The voters have spoken. The DOJ has elected non-enforcement. The Federal Reserve, FDIC, NCUA and OCC all defer to the DOJ. And, as the Treasury Department in its FinCEN Memo encourages banking services for marijuana businesses, early pioneers will capitalize on the burgeoning cannabis industry. Entry will significantly grow a financial institution’s depositor base, and permanently right its balance sheet, at a time when reserves are so critical.

Financial institutions are ill equipped to handle these detailed, factor-driven, evaluations required by the FinCEN Memo procedures.80 Banking personnel do not have sufficient expertise to evaluate all the information they must collect under the Cole Memo. At the same time, the paperwork is so extensive and complicated that, according to the ABA’s Center for Regulatory Compliance, a financial institution would need an embedded employee to comply with the DOJ and FinCEN guidance.

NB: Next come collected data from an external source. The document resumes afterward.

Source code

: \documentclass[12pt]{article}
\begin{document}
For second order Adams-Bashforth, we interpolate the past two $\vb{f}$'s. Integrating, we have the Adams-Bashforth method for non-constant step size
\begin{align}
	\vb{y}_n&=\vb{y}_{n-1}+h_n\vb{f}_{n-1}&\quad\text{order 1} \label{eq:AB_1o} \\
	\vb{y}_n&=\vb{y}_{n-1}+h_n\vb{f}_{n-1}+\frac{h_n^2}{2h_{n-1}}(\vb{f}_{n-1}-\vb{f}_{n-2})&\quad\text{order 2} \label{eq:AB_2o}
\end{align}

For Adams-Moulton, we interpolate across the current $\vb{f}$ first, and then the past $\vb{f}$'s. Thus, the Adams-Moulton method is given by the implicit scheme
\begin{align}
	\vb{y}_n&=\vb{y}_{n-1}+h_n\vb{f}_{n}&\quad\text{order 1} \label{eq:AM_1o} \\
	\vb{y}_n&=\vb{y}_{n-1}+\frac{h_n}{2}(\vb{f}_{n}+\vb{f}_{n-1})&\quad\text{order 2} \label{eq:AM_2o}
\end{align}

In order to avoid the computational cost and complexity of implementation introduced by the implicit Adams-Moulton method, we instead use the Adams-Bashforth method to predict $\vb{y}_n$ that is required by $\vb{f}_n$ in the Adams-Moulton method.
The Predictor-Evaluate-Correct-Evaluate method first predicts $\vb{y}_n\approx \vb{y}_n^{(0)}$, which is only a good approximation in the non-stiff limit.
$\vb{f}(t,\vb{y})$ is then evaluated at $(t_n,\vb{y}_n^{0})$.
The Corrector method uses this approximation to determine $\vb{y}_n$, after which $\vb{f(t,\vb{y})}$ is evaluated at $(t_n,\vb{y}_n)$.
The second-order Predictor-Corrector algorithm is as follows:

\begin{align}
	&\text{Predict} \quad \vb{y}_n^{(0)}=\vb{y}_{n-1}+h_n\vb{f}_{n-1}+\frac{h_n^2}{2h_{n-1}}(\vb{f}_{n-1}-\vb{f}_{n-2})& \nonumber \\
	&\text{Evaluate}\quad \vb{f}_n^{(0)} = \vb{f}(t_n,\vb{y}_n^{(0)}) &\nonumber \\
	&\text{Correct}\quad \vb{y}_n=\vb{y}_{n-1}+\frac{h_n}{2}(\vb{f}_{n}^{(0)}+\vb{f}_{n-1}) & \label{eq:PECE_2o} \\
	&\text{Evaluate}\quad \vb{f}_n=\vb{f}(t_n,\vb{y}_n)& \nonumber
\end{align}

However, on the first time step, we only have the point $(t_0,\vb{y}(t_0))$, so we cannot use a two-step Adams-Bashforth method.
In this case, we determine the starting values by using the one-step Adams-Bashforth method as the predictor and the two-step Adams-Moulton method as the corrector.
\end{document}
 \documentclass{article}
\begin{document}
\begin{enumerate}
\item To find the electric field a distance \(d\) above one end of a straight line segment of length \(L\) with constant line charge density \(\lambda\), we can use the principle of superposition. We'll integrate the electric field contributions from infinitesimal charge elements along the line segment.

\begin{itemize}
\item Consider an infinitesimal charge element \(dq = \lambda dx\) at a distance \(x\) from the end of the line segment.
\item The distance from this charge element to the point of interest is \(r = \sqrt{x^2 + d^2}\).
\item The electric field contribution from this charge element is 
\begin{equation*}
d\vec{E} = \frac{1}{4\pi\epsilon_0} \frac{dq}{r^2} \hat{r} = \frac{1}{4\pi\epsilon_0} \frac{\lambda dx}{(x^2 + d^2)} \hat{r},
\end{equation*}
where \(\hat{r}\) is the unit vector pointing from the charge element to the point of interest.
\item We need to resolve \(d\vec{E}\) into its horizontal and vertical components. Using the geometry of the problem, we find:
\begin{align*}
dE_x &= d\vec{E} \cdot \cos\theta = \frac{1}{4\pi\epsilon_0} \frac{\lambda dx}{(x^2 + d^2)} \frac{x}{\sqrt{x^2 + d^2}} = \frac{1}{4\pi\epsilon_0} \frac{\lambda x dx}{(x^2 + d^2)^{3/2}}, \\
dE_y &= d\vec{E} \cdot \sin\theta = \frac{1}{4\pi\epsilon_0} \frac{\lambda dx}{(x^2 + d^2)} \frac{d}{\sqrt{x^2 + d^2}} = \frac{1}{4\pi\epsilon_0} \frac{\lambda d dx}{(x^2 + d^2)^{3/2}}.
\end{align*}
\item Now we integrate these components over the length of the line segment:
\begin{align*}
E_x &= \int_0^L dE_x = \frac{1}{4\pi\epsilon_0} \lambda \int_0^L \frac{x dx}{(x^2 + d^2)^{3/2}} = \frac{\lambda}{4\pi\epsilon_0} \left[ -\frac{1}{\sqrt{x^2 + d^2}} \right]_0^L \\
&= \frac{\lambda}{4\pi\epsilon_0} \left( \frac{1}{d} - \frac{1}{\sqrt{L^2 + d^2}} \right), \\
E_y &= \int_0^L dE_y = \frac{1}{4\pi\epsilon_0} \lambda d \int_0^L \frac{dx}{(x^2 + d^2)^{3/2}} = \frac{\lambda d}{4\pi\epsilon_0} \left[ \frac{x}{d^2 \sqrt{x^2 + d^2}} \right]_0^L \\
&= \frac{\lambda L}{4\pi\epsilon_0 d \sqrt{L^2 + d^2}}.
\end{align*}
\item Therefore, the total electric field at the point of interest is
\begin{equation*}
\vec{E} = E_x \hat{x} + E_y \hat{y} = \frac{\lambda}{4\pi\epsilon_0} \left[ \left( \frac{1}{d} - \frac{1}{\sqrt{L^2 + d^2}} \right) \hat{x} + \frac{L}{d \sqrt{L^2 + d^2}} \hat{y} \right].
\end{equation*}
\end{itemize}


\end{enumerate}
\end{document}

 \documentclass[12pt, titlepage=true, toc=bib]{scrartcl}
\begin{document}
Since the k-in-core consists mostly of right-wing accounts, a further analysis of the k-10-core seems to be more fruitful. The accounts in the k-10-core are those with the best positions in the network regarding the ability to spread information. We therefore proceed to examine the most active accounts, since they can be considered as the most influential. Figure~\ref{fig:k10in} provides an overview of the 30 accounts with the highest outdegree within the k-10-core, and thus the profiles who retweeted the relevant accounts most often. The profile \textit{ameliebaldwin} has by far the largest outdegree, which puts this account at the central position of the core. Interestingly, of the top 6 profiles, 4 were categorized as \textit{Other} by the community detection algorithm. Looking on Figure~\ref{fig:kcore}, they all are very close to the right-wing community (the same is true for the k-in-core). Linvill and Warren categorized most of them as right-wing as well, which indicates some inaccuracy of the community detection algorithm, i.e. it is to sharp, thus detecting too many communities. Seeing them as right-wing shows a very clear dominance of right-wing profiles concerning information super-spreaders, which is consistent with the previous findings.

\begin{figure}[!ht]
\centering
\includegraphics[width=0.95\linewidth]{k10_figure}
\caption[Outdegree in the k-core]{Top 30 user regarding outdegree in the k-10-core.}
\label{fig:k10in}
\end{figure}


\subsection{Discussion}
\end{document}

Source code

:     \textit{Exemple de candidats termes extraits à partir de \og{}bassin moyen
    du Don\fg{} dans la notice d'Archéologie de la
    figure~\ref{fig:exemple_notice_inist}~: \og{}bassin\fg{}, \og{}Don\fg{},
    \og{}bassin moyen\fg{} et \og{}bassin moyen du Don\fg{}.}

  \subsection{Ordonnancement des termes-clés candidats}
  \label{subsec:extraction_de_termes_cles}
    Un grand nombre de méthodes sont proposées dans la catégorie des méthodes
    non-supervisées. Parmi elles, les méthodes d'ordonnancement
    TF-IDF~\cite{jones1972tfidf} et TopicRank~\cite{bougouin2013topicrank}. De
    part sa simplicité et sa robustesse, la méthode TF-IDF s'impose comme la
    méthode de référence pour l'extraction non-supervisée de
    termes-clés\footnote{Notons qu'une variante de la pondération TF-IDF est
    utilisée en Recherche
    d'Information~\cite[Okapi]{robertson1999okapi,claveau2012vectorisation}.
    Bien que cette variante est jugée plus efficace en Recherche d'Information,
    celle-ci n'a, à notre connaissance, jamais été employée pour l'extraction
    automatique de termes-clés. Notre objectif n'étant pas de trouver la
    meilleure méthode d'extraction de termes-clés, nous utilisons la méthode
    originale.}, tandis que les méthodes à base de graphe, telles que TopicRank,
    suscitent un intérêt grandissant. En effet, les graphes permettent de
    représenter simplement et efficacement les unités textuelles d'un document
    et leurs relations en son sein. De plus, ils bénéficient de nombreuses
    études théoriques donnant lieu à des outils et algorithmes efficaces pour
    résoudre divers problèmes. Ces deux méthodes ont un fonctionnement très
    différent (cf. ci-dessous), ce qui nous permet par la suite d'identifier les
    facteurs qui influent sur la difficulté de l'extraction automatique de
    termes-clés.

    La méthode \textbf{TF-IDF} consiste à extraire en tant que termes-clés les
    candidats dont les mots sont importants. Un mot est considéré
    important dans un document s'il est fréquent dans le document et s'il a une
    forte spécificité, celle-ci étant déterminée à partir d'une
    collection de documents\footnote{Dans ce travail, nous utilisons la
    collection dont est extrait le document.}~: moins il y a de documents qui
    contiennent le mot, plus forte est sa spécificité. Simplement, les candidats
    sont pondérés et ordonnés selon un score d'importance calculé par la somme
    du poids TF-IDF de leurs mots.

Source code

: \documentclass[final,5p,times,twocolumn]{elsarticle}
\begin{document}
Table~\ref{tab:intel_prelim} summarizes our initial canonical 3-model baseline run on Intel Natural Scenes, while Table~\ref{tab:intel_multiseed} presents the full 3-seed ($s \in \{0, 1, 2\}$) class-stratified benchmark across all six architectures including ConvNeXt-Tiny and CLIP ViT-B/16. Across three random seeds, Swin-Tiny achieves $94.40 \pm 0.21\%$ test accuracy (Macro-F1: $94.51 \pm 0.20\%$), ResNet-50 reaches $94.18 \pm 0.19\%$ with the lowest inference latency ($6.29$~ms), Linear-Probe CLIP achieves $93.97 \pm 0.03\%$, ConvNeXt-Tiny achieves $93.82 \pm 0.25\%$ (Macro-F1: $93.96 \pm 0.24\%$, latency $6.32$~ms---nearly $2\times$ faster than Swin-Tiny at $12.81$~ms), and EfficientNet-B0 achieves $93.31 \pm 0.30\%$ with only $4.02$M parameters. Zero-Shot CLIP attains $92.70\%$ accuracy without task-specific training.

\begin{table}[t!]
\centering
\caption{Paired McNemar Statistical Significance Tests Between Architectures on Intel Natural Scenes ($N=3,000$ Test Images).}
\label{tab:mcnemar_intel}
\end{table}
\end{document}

Banking pioneers will be in a unique position to select the “winners” and “losers” in the industry. Most reputable actors welcome compliance and reporting requirements, aggressive transparency, legitimate barriers and fees to access, so as to distinguish themselves from the few bad apples. Over time, the states will most likely seek to regulate fewer, highly professional businesses rather than persist with the Wild West landscape of 2015. Those that are accepted as depositors, for their transparency and propriety, will gain an edge against the competition.

But small banks and credit unions need to look beyond the limits of their staffing, like the 105 financial institutions accepting marijuana depositors, and retain compliance experts. SARs are nothing new; the FDIC use to maintain a “high-risk” list of businesses requiring these reports, such as for unlawful Internet gambling and tobacco sales. For banking, marijuana is just the next tobacco crop. Ultimately, factor tests, such as the FinCEN Memo procedures, are the purview of the judicial system. Factor tests are quite common in legal cases and court rulings and provide reliable case precedent.

A clear path reconciling the federal government’s treatment with state and local government now exists. The long-rooted disparate treatment of marijuana amongst these branches of government appears to be moving toward the direction of alignment. But without the private sector to follow the path, and putting it into practice, the changes remain pyrrhic.